[R] Coefficients of Logistic Regression from bootstrap - how to get them?

Michal Figurski figurski at mail.med.upenn.edu
Wed Jul 30 22:05:07 CEST 2008


Tim,

If I understand correctly, you are saying that one can't improve on 
estimating a mean by doing bootstrap and summarizing means of many such 
steps. As far as I understand (again), you're saying that this way one 
can only add bias without any improvement...

Well, this is in contradiction to some guides to bootstrap, that I found 
on the web (I did my homework), for example to this one:
http://people.revoledu.com/kardi/tutorial/Bootstrap/Lyra/Bootstrap 
Statistic Mean.htm

It is all confusing, guys... Once somebody said, that there are as many 
opinions on a topic, as there are statisticians...

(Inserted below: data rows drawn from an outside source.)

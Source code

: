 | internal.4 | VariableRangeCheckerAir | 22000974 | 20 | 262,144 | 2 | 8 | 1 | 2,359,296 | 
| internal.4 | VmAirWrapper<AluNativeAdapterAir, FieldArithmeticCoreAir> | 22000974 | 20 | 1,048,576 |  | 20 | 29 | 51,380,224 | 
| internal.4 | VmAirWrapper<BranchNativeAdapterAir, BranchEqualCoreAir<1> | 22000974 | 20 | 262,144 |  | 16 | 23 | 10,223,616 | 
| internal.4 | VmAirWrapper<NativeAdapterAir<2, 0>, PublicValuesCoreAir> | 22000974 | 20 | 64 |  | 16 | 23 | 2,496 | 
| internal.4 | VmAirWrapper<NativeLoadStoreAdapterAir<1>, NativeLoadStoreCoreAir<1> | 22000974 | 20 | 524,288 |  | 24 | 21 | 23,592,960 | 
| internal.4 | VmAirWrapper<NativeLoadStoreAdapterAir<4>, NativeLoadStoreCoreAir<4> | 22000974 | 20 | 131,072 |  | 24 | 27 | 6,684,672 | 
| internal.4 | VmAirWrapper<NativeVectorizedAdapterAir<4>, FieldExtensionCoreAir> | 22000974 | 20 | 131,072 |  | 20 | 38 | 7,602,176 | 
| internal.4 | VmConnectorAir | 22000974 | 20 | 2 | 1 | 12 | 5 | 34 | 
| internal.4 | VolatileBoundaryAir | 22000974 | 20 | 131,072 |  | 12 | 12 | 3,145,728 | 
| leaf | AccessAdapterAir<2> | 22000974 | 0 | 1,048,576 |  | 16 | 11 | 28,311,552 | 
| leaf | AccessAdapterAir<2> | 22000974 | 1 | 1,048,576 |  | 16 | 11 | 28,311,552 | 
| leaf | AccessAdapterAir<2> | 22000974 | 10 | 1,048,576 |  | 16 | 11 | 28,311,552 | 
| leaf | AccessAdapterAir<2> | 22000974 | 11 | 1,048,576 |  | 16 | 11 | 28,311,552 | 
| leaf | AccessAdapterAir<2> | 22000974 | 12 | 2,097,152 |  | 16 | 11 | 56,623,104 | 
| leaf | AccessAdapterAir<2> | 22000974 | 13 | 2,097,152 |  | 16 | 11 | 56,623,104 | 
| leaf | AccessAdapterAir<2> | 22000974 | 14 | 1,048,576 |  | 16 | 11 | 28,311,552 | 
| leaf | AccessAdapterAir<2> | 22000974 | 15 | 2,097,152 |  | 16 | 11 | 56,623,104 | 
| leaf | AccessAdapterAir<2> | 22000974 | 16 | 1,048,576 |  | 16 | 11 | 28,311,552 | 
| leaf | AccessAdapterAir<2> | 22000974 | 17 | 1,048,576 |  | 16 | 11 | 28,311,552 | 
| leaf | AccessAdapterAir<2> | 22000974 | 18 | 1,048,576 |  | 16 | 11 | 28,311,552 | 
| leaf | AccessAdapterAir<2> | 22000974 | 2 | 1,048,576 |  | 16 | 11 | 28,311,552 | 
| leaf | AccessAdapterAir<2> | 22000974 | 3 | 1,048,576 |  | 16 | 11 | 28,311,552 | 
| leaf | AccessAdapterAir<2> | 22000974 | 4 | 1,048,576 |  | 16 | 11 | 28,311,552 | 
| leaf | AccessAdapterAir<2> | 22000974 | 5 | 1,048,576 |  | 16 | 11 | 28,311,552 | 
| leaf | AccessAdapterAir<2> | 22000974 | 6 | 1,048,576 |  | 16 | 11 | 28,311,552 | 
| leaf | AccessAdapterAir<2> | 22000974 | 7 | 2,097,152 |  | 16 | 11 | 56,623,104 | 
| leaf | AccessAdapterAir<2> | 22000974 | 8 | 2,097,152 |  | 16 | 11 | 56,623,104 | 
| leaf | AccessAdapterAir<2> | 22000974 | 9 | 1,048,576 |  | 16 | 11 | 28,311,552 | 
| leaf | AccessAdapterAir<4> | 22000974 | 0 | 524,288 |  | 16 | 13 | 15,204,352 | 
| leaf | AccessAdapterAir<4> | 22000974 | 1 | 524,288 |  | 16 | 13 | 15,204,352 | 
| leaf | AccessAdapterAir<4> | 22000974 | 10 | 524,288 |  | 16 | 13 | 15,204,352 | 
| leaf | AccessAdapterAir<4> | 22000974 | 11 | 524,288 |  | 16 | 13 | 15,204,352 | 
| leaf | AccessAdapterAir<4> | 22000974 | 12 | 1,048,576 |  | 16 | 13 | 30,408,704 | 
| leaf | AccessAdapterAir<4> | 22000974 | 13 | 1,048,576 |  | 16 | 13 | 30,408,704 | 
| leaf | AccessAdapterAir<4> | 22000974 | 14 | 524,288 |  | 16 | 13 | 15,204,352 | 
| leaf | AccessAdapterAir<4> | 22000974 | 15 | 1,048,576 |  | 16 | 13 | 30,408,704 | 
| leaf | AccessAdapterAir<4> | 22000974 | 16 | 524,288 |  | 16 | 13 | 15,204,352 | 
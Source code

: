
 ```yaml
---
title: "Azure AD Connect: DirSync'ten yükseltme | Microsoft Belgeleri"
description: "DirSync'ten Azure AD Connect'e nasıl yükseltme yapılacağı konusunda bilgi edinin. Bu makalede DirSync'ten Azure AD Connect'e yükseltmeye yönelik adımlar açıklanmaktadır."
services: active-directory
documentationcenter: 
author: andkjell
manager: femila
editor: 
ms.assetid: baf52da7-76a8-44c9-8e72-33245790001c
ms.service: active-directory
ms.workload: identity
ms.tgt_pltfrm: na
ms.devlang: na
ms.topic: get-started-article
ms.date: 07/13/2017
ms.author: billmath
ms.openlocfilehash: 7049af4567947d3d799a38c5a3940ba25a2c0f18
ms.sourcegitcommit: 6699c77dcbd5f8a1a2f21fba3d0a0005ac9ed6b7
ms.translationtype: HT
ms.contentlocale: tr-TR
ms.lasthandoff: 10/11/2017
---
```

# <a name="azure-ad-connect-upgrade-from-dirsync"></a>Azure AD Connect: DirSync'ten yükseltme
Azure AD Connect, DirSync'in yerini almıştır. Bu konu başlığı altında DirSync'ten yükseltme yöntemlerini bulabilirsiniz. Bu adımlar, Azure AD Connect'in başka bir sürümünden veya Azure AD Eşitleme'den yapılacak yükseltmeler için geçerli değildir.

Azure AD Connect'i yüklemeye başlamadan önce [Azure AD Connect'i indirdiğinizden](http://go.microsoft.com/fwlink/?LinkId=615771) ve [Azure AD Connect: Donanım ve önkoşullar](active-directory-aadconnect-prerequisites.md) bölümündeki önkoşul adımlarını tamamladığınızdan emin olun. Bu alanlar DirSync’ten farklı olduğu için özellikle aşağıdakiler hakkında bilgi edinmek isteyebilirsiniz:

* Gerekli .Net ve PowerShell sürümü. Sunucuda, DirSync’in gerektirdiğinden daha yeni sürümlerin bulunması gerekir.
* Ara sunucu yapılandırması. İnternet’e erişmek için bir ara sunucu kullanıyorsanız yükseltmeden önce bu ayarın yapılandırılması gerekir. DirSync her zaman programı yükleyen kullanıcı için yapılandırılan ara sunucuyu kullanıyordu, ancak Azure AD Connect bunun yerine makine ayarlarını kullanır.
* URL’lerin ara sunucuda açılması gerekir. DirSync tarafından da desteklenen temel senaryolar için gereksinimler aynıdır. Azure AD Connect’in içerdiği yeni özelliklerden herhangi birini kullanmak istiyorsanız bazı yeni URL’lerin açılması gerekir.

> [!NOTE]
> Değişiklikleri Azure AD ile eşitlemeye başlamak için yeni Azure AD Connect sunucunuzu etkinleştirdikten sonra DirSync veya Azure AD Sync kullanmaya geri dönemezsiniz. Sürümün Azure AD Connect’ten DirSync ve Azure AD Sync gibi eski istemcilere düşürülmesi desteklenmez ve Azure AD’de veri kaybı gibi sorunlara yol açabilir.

Also, translating your statements into the example of hammer and rock, 
you are saying that one cannot use hammer to break rocks because it was 
created to drive nails.

With all respect, despite my limited knowledge, I do not agree.
The big point is that the mean, or standard error, or confidence 
intervals of the data itself are *meaningless* in the pharmacokinetic 
dataset. These data are time series of a highly variable quantity, that 
is known to display a peak (or two in the case of Pawinski's paper). It 
is as if you tried to calculate a mean of a chromatogram (example for 
chemists, sorry).

Nevertheless, I thank all of you, experts, for your insight and advice. 
In the end, I learned a lot, though I keep my initial view. Summarizing 
your criticism of the procedure described in Pawinski's paper:
  - Some of you say that this isn't bootstrap at all. In terms of 
terminology I totally submit to that, because I know too little. Would 
anyone suggest a name?
  - Most of you say that this procedure is not the best one, that there 
are better ways. I will definitely do my homework on penalized 
regression, though no one of you has actually discredited this 
methodology. Therefore, though possibly not optimal, it remains valid.
  - The criticism on "predictive performance" is that one has to take 
into account also other important quantities, like bias, variance, etc. 
Fortunately I did that in my work: using RMSE and log residuals from the 
validation process. I just observed that models with relatively small 
RMSE and log residuals (compared to other models) usually possess good 
predictive performance. And vice versa.
Predictive performance has also a great advantage over RMSE or variance 
or anything else suggested here - it is easily understood by 
non-statisticians. I don't think it is /too simple/ in Einstein's terms, 
it's just simple.

Kind regards,

--
Michal J. Figurski


Tim Hesterberg wrote:
> I'll address the question of whether you can use the bootstrap to
> improve estimates, and whether you can use the bootstrap to "virtually
> increase the size of the sample".
> 
> Short answer - no, with some exceptions (bumping / Random Forests).
> 
> Longer answer:
> Suppose you have data (x1, ..., xn) and a statistic ThetaHat,
> that you take a number of bootstrap samples (all of size n) and
> let ThetaHatBar be the average of those bootstrap statistics from
> those samples.
> 
> Is ThetaHatBar better than ThetaHat?  Usually not.  Usually it
> is worse.  You have not collected any new data, you are just using the
> existing data in a different way, that is usually harmful:
> * If the statistic is the sample mean, all this does is to add
>   some noise to the estimate
> * If the statistic is nonlinear, this gives an estimate that
>   has roughly double the bias, without improving the variance.
> 
> What are the exceptions?  The prime example is tree models (random
> forests) - taking bootstrap averages helps smooth out the
> discontinuities in tree models.  For a simple example, suppose that a
> simple linear regression model really holds:
> 	y = beta x + epsilon
> but that you fit a tree model; the tree model predictions are
> a step function.  If you bootstrap the data, the boundaries of
> the step function will differ from one sample to another, so
> the average of the bootstrap samples smears out the steps, getting
> closer to the smooth linear relationship.
> 
> Aside from such exceptions, the bootstrap is used for inference
> (bias, standard error, confidence intervals), not improving on
> ThetaHat.
> 
> Tim Hesterberg
> 
>> Hi Doran,
>>
>> Maybe I am wrong, but I think bootstrap is a general resampling method which
>> can be used for different purposes...Usually it works well when you do not
>> have a presentative sample set (maybe with limited number of samples).
>> Therefore, I am positive with Michal...
>>
>> P.S., overfitting, in my opinion, is used to depict when you got a model
>> which is quite specific for the training dataset but cannot be generalized
>> with new samples......
>>
>> Thanks,
>>
>> --Jerry
>> 2008/7/21 Doran, Harold <HDoran at air.org>:
>>
>>>> I used bootstrap to virtually increase the size of my
>>>> dataset, it should result in estimates more close to that
>>>> from the population - isn't it the purpose of bootstrap?
>>> No, not really. The bootstrap is a resampling method for variance
>>> estimation. It is often used when there is not an easy way, or a closed
>>> form expression, for estimating the sampling variance of a statistic.